See also: Upslope follows up big new brewery with a huge new beer, Imperial IPA
Thai Style White IPA, which was first brewed a couple of years ago in collaboration with Euclid Hall, is a hopped-up wheat ale made with more than six Thai spices. And although you'll have to buy the twelve-pack for now, the Boulder brewery plans to begin selling the beer in its own six-packs this fall as a new seasonal.

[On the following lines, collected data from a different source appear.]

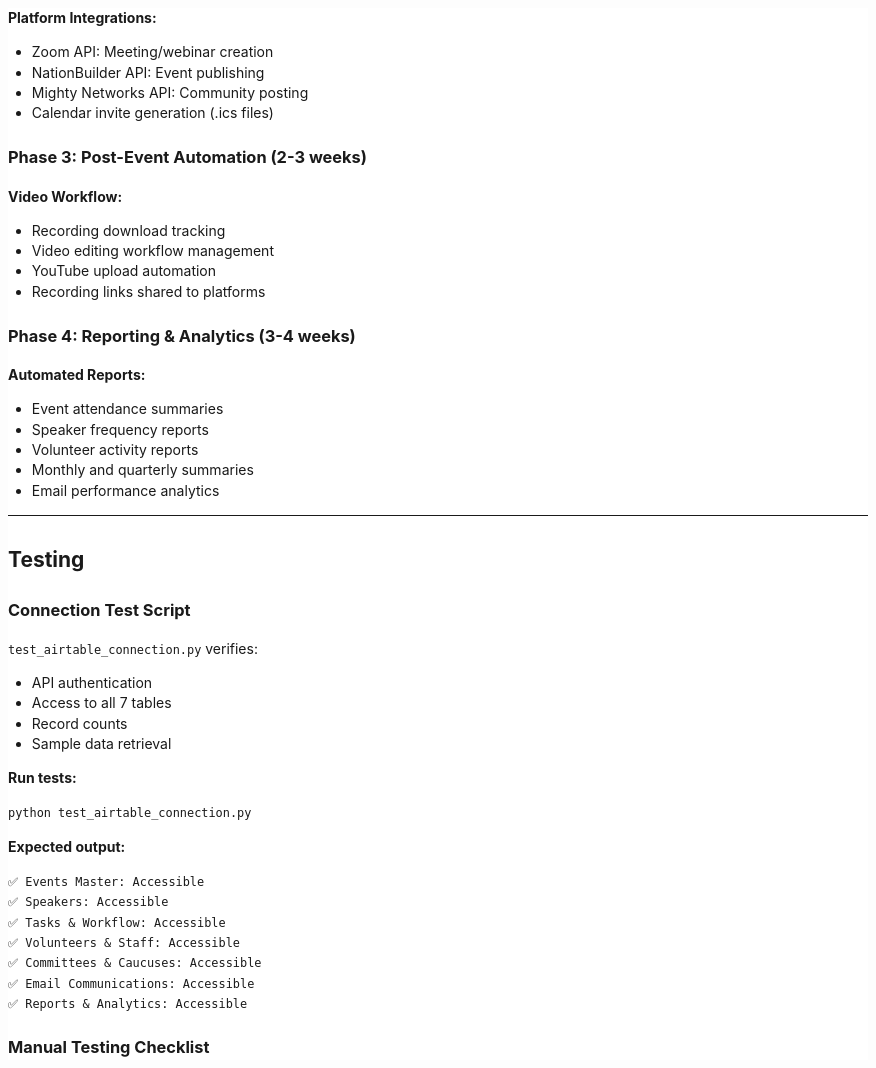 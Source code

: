 **Platform Integrations:**
- Zoom API: Meeting/webinar creation
- NationBuilder API: Event publishing
- Mighty Networks API: Community posting
- Calendar invite generation (.ics files)

### Phase 3: Post-Event Automation (2-3 weeks)

**Video Workflow:**
- Recording download tracking
- Video editing workflow management
- YouTube upload automation
- Recording links shared to platforms

### Phase 4: Reporting & Analytics (3-4 weeks)

**Automated Reports:**
- Event attendance summaries
- Speaker frequency reports
- Volunteer activity reports
- Monthly and quarterly summaries
- Email performance analytics

---

## Testing

### Connection Test Script

`test_airtable_connection.py` verifies:
- API authentication
- Access to all 7 tables
- Record counts
- Sample data retrieval

**Run tests:**
```bash
python test_airtable_connection.py
```

**Expected output:**
```
✅ Events Master: Accessible
✅ Speakers: Accessible
✅ Tasks & Workflow: Accessible
✅ Volunteers & Staff: Accessible
✅ Committees & Caucuses: Accessible
✅ Email Communications: Accessible
✅ Reports & Analytics: Accessible
```

### Manual Testing Checklist
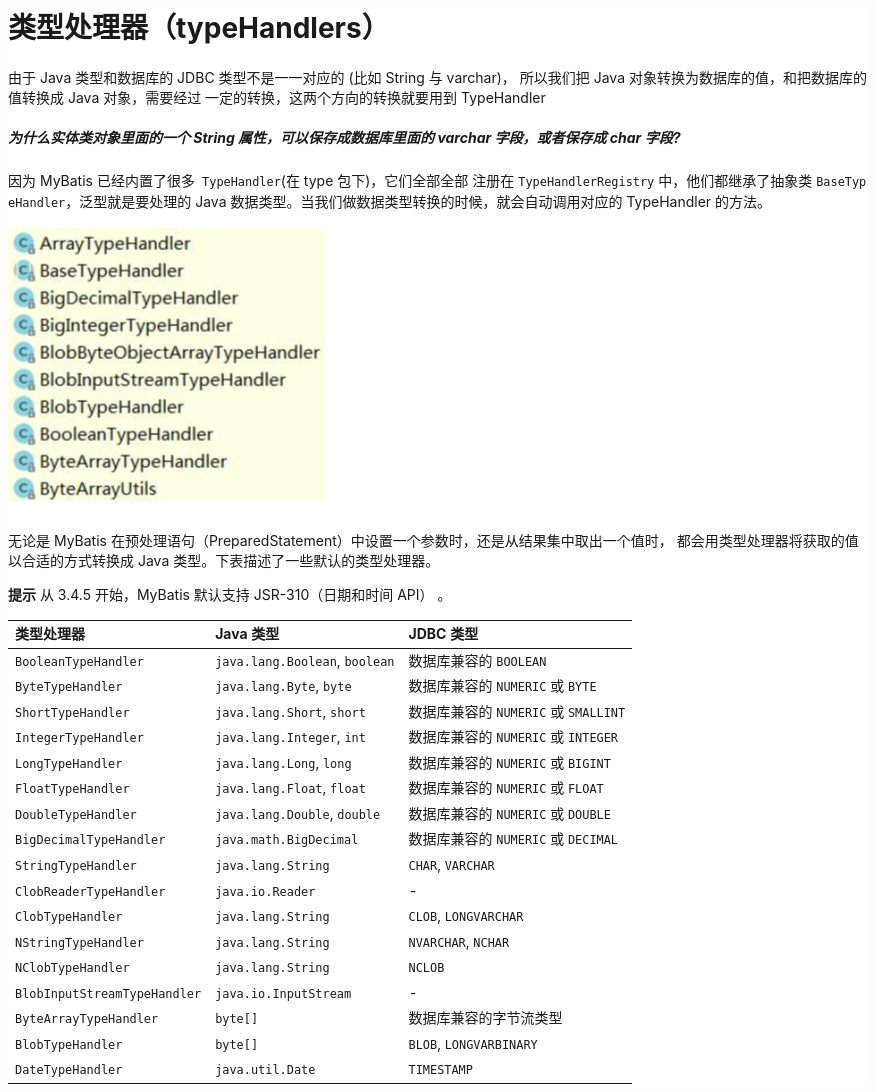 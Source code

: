 # 类型处理器（typeHandlers）

由于 Java 类型和数据库的 JDBC 类型不是一一对应的 (比如 String 与 varchar)， 所以我们把 Java 对象转换为数据库的值，和把数据库的值转换成 Java 对象，需要经过 一定的转换，这两个方向的转换就要用到 TypeHandler

##### 为什么实体类对象里面的一个 String 属性，可以保存成数据库里面的 varchar 字段，或者保存成 char 字段?

因为 MyBatis 已经内置了很多` TypeHandler`(在 type 包下)，它们全部全部 注册在 `TypeHandlerRegistry` 中，他们都继承了抽象类 `BaseTypeHandler`，泛型就是要处理的 Java 数据类型。当我们做数据类型转换的时候，就会自动调用对应的 TypeHandler 的方法。

![image-20200628134620928](../../assets/image-20200628134620928.png)

##### 

无论是 MyBatis 在预处理语句（PreparedStatement）中设置一个参数时，还是从结果集中取出一个值时， 都会用类型处理器将获取的值以合适的方式转换成 Java 类型。下表描述了一些默认的类型处理器。

**提示** 从 3.4.5 开始，MyBatis 默认支持 JSR-310（日期和时间 API） 。

| 类型处理器                   | Java 类型                       | JDBC 类型                                                    |
| :--------------------------- | :------------------------------ | :----------------------------------------------------------- |
| `BooleanTypeHandler`         | `java.lang.Boolean`, `boolean`  | 数据库兼容的 `BOOLEAN`                                       |
| `ByteTypeHandler`            | `java.lang.Byte`, `byte`        | 数据库兼容的 `NUMERIC` 或 `BYTE`                             |
| `ShortTypeHandler`           | `java.lang.Short`, `short`      | 数据库兼容的 `NUMERIC` 或 `SMALLINT`                         |
| `IntegerTypeHandler`         | `java.lang.Integer`, `int`      | 数据库兼容的 `NUMERIC` 或 `INTEGER`                          |
| `LongTypeHandler`            | `java.lang.Long`, `long`        | 数据库兼容的 `NUMERIC` 或 `BIGINT`                           |
| `FloatTypeHandler`           | `java.lang.Float`, `float`      | 数据库兼容的 `NUMERIC` 或 `FLOAT`                            |
| `DoubleTypeHandler`          | `java.lang.Double`, `double`    | 数据库兼容的 `NUMERIC` 或 `DOUBLE`                           |
| `BigDecimalTypeHandler`      | `java.math.BigDecimal`          | 数据库兼容的 `NUMERIC` 或 `DECIMAL`                          |
| `StringTypeHandler`          | `java.lang.String`              | `CHAR`, `VARCHAR`                                            |
| `ClobReaderTypeHandler`      | `java.io.Reader`                | -                                                            |
| `ClobTypeHandler`            | `java.lang.String`              | `CLOB`, `LONGVARCHAR`                                        |
| `NStringTypeHandler`         | `java.lang.String`              | `NVARCHAR`, `NCHAR`                                          |
| `NClobTypeHandler`           | `java.lang.String`              | `NCLOB`                                                      |
| `BlobInputStreamTypeHandler` | `java.io.InputStream`           | -                                                            |
| `ByteArrayTypeHandler`       | `byte[]`                        | 数据库兼容的字节流类型                                       |
| `BlobTypeHandler`            | `byte[]`                        | `BLOB`, `LONGVARBINARY`                                      |
| `DateTypeHandler`            | `java.util.Date`                | `TIMESTAMP`                                                  | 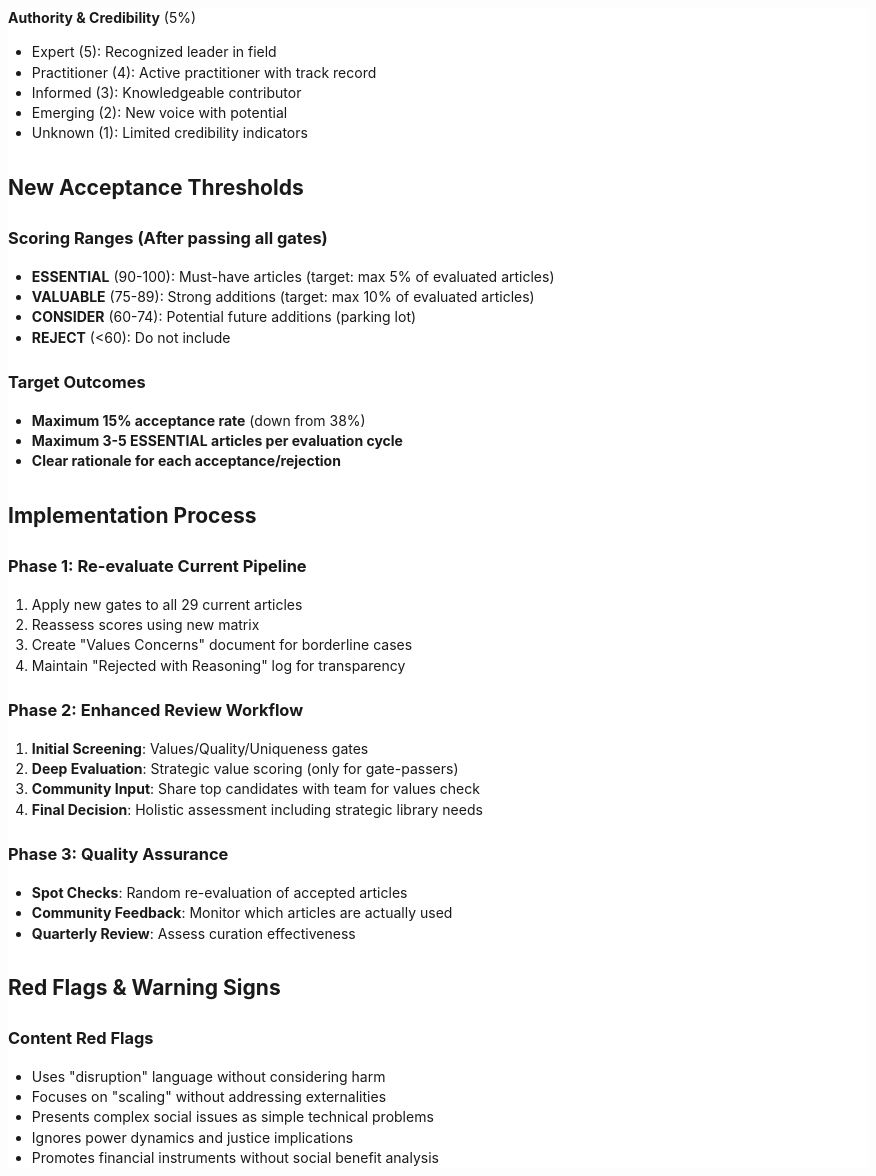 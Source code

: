**Authority & Credibility** (5%)
- Expert (5): Recognized leader in field
- Practitioner (4): Active practitioner with track record
- Informed (3): Knowledgeable contributor
- Emerging (2): New voice with potential
- Unknown (1): Limited credibility indicators

## New Acceptance Thresholds

### Scoring Ranges (After passing all gates)
- **ESSENTIAL** (90-100): Must-have articles (target: max 5% of evaluated articles)
- **VALUABLE** (75-89): Strong additions (target: max 10% of evaluated articles)
- **CONSIDER** (60-74): Potential future additions (parking lot)
- **REJECT** (<60): Do not include

### Target Outcomes
- **Maximum 15% acceptance rate** (down from 38%)
- **Maximum 3-5 ESSENTIAL articles per evaluation cycle**
- **Clear rationale for each acceptance/rejection**

## Implementation Process

### Phase 1: Re-evaluate Current Pipeline
1. Apply new gates to all 29 current articles
2. Reassess scores using new matrix
3. Create "Values Concerns" document for borderline cases
4. Maintain "Rejected with Reasoning" log for transparency

### Phase 2: Enhanced Review Workflow
1. **Initial Screening**: Values/Quality/Uniqueness gates
2. **Deep Evaluation**: Strategic value scoring (only for gate-passers)
3. **Community Input**: Share top candidates with team for values check
4. **Final Decision**: Holistic assessment including strategic library needs

### Phase 3: Quality Assurance
- **Spot Checks**: Random re-evaluation of accepted articles
- **Community Feedback**: Monitor which articles are actually used
- **Quarterly Review**: Assess curation effectiveness

## Red Flags & Warning Signs

### Content Red Flags
- Uses "disruption" language without considering harm
- Focuses on "scaling" without addressing externalities
- Presents complex social issues as simple technical problems
- Ignores power dynamics and justice implications
- Promotes financial instruments without social benefit analysis
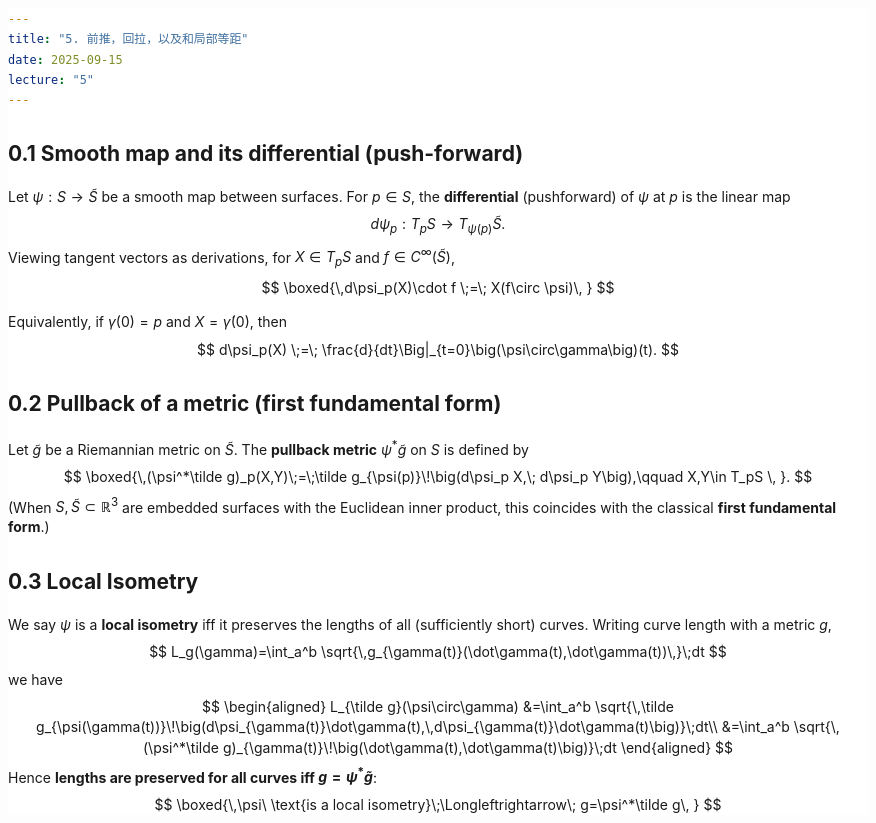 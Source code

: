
 ```yaml
---
title: "5. 前推，回拉，以及和局部等距"
date: 2025-09-15
lecture: "5"
---
```

## 0.1 Smooth map and its differential (push-forward)

Let $\psi:S\to \tilde S$ be a smooth map between surfaces.
For $p\in S$, the **differential** (pushforward) of $\psi$ at $p$ is the linear map
$$
d\psi_p:T_pS\longrightarrow T_{\psi(p)}\tilde S .
$$
Viewing tangent vectors as derivations, for $X\in T_pS$ and $f\in C^\infty(\tilde S)$,
$$
\boxed{\,d\psi_p(X)\cdot f \;=\; X(f\circ \psi)\, } 
$$

Equivalently, if $\gamma(0)=p$ and $X=\dot\gamma(0)$, then
$$
d\psi_p(X) \;=\; \frac{d}{dt}\Big|_{t=0}\big(\psi\circ\gamma\big)(t).
$$

## 0.2 Pullback of a metric (first fundamental form)

Let $\tilde g$ be a Riemannian metric on $\tilde S$. The **pullback metric** $\psi^*\tilde g$ on $S$ is defined by
$$
\boxed{\,(\psi^*\tilde g)_p(X,Y)\;=\;\tilde g_{\psi(p)}\!\big(d\psi_p X,\; d\psi_p Y\big),\qquad X,Y\in T_pS \, }.
$$
(When $S,\tilde S\subset\mathbb R^3$ are embedded surfaces with the Euclidean inner product, this coincides with the classical **first fundamental form**.)

## 0.3 Local Isometry
We say $\psi$ is a **local isometry** iff it preserves the lengths of all (sufficiently short) curves. Writing curve length with a metric $g$,
$$
L_g(\gamma)=\int_a^b \sqrt{\,g_{\gamma(t)}(\dot\gamma(t),\dot\gamma(t))\,}\;dt
$$
we have
$$
\begin{aligned}
L_{\tilde g}(\psi\circ\gamma)
&=\int_a^b \sqrt{\,\tilde g_{\psi(\gamma(t))}\!\big(d\psi_{\gamma(t)}\dot\gamma(t),\,d\psi_{\gamma(t)}\dot\gamma(t)\big)}\;dt\\
&=\int_a^b \sqrt{\,(\psi^*\tilde g)_{\gamma(t)}\!\big(\dot\gamma(t),\dot\gamma(t)\big)}\;dt
\end{aligned}
$$
Hence **lengths are preserved for all curves iff $g=\psi^*\tilde g$**:
$$
\boxed{\,\psi\ \text{is a local isometry}\;\Longleftrightarrow\; g=\psi^*\tilde g\, }
$$
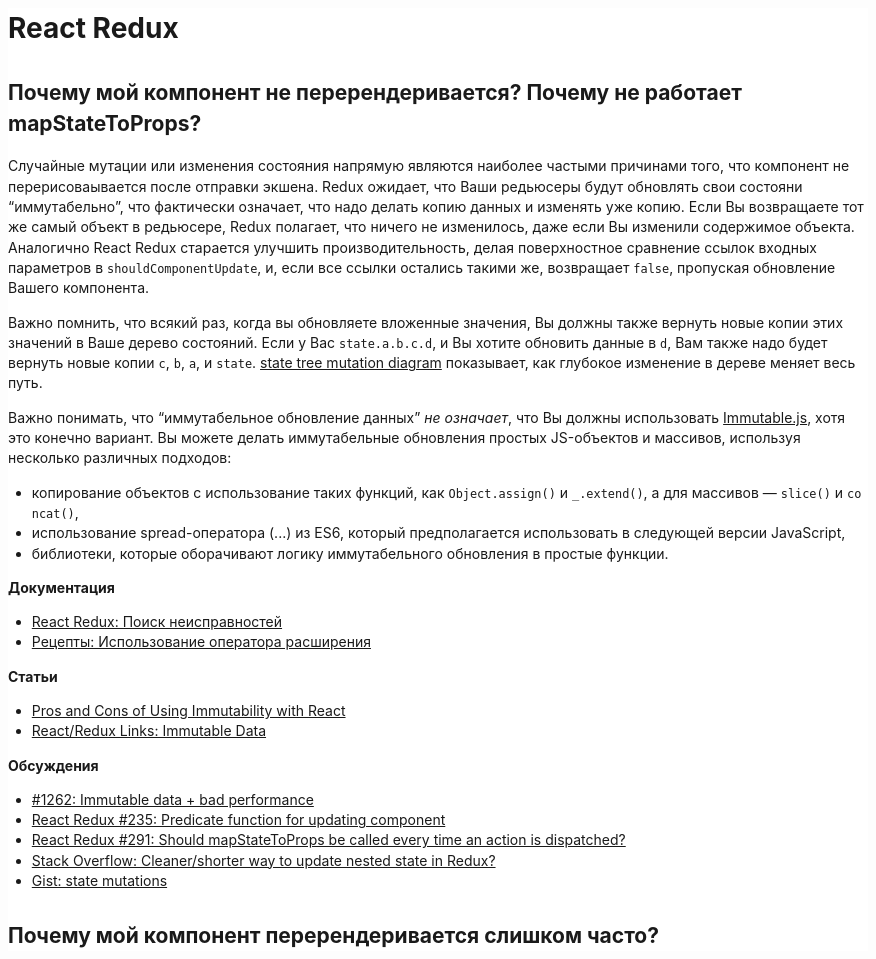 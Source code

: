 # React Redux

## Почему мой компонент не перерендеривается? Почему не работает mapStateToProps?

Случайные мутации или изменения состояния напрямую являются наиболее частыми причинами того, что компонент не перерисоваывается после отправки экшена. Redux ожидает, что Ваши редьюсеры будут обновлять свои состояни “иммутабельно”, что фактически означает, что надо делать копию данных и изменять уже копию. Если Вы возвращаете тот же самый объект в редьюсере, Redux полагает, что ничего не изменилось, даже если Вы изменили содержимое объекта. Аналогично React Redux старается улучшить производительность, делая поверхностное сравнение ссылок входных параметров в `shouldComponentUpdate`, и, если все ссылки остались такими же, возвращает `false`, пропуская обновление Вашего компонента.

Важно помнить, что всякий раз, когда вы обновляете вложенные значения, Вы должны также вернуть новые копии этих значений в Ваше дерево состояний. Если у Вас `state.a.b.c.d`, и Вы хотите обновить данные в `d`, Вам также надо будет вернуть новые копии `c`, `b`, `a`, и `state`. [state tree mutation diagram](http://arqex.com/wp-content/uploads/2015/02/trees.png) показывает, как глубокое изменение в дереве меняет весь путь.

Важно понимать, что “иммутабельное обновление данных” _не означает_, что Вы должны использовать [Immutable.js](https://immutable-js.github.io/immutable-js/), хотя это конечно вариант. Вы можете делать иммутабельные обновления простых JS-объектов и массивов, используя несколько различных подходов:

- копирование объектов с использование таких функций, как `Object.assign()` и `_.extend()`, а для массивов — `slice()` и `concat()`,
- использование spread-оператора (...) из ES6, который предполагается использовать в следующей версии JavaScript,
- библиотеки, которые оборачивают логику иммутабельного обновления в простые функции.

**Документация**

- [React Redux: Поиск неисправностей](https://github.com/reactjs/react-redux/blob/master/docs/troubleshooting.md)
- [Рецепты: Использование оператора расширения](../recipes/UsingObjectSpreadOperator.md)

**Статьи**

- [Pros and Cons of Using Immutability with React](http://reactkungfu.com/2015/08/pros-and-cons-of-using-immutability-with-react-js/)
- [React/Redux Links: Immutable Data](https://github.com/markerikson/react-redux-links/blob/master/immutable-data.md)

**Обсуждения**

- [#1262: Immutable data + bad performance](https://github.com/reactjs/redux/issues/1262)
- [React Redux #235: Predicate function for updating component](https://github.com/reactjs/react-redux/issues/235)
- [React Redux #291: Should mapStateToProps be called every time an action is dispatched?](https://github.com/reactjs/react-redux/issues/291)
- [Stack Overflow: Cleaner/shorter way to update nested state in Redux?](http://stackoverflow.com/questions/35592078/cleaner-shorter-way-to-update-nested-state-in-redux)
- [Gist: state mutations](https://gist.github.com/amcdnl/7d93c0c67a9a44fe5761#gistcomment-1706579)

## Почему мой компонент перерендеривается слишком часто?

"It was a fun one to brew," says Upslope head brewer Alex Violette, recalling that former Euclid Hall beer director (now the beverage director at the soon-to-open Argyll Whiskey Beer) Ryan Conklin came to Boulder, ordered Thai food and helped come up with the idea. "We kept re-brewing it and tweaking it over the years."A "textbook white IPA," the beer was brewed with a malt bill that would be found in a traditional German-style wit, but with a dose of American and Southern hemisphere hops more common to an IPA, Violette says. And then there are the spices, which include cinnamon, cracked pepper, ginger, lemon grass, lemon peel and Thai basil.
Upslope, which debuted its mixed twelve-packs late last year, plans to include an off-season seasonal in each one. So while its Belgian Style Pale Ale is on store shelves in six-packs, the twelve-packs will contain three Thai Style White IPAs. Then, when the Thai IPA is in six-packs, the twelve-packs will contain Upslope's Foreign Stout.
"People want to show up to a party and have a variety of of beres," Violette explains. "Doing it this way is not a big of a risk for them. Consumers might know they like one or two of our beers and this gives them a chance to try some of the others."
New Belgium, Oskar Blues, Ska, Tommyknocker, Breckenridge, Odell, Wynkoop and others have all introduced mixed twelve-packs over the past two years.
Odell has been including new bottled beers in its mixed twelve-packs that you can only buy that way as a chance to test them in the market. For instance, Loose Leaf, a low-ABV pale ale, was included last year. It is now available in six-packs of its own.
New Belgium has taken a similar tactic, although its bonus beers are usually throwbacks to older varieties that it no longer brews or sells on a regular basis.